# Exercise inputs
▶

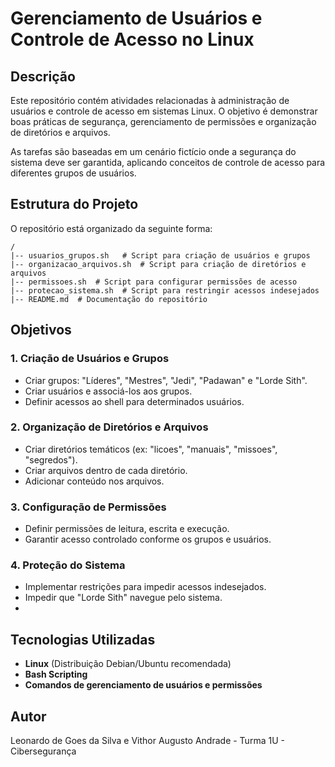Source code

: # Gerenciamento de Usuários e Controle de Acesso no Linux

## Descrição
Este repositório contém atividades relacionadas à administração de usuários e controle de acesso em sistemas Linux. O objetivo é demonstrar boas práticas de segurança, gerenciamento de permissões e organização de diretórios e arquivos.

As tarefas são baseadas em um cenário fictício onde a segurança do sistema deve ser garantida, aplicando conceitos de controle de acesso para diferentes grupos de usuários.

## Estrutura do Projeto
O repositório está organizado da seguinte forma:

```
/
|-- usuarios_grupos.sh   # Script para criação de usuários e grupos
|-- organizacao_arquivos.sh  # Script para criação de diretórios e arquivos
|-- permissoes.sh  # Script para configurar permissões de acesso
|-- protecao_sistema.sh  # Script para restringir acessos indesejados
|-- README.md  # Documentação do repositório
```

## Objetivos

### 1. Criação de Usuários e Grupos
- Criar grupos: "Líderes", "Mestres", "Jedi", "Padawan" e "Lorde Sith".
- Criar usuários e associá-los aos grupos.
- Definir acessos ao shell para determinados usuários.

### 2. Organização de Diretórios e Arquivos
- Criar diretórios temáticos (ex: "licoes", "manuais", "missoes", "segredos").
- Criar arquivos dentro de cada diretório.
- Adicionar conteúdo nos arquivos.

### 3. Configuração de Permissões
- Definir permissões de leitura, escrita e execução.
- Garantir acesso controlado conforme os grupos e usuários.

### 4. Proteção do Sistema
- Implementar restrições para impedir acessos indesejados.
- Impedir que "Lorde Sith" navegue pelo sistema.
- 
## Tecnologias Utilizadas
- **Linux** (Distribuição Debian/Ubuntu recomendada)
- **Bash Scripting**
- **Comandos de gerenciamento de usuários e permissões**

## Autor
Leonardo de Goes da Silva e Vithor Augusto Andrade - Turma 1U - Cibersegurança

◀

# Problem description
What are the lines from the one containing "### 2. Organização de Diretórios e Arquivos" through the end of the material? Reproduce them exactly, both ends included, with nothing added.

# Answer to the exercise
### 2. Organização de Diretórios e Arquivos
- Criar diretórios temáticos (ex: "licoes", "manuais", "missoes", "segredos").
- Criar arquivos dentro de cada diretório.
- Adicionar conteúdo nos arquivos.

### 3. Configuração de Permissões
- Definir permissões de leitura, escrita e execução.
- Garantir acesso controlado conforme os grupos e usuários.

### 4. Proteção do Sistema
- Implementar restrições para impedir acessos indesejados.
- Impedir que "Lorde Sith" navegue pelo sistema.
- 
## Tecnologias Utilizadas
- **Linux** (Distribuição Debian/Ubuntu recomendada)
- **Bash Scripting**
- **Comandos de gerenciamento de usuários e permissões**

## Autor
Leonardo de Goes da Silva e Vithor Augusto Andrade - Turma 1U - Cibersegurança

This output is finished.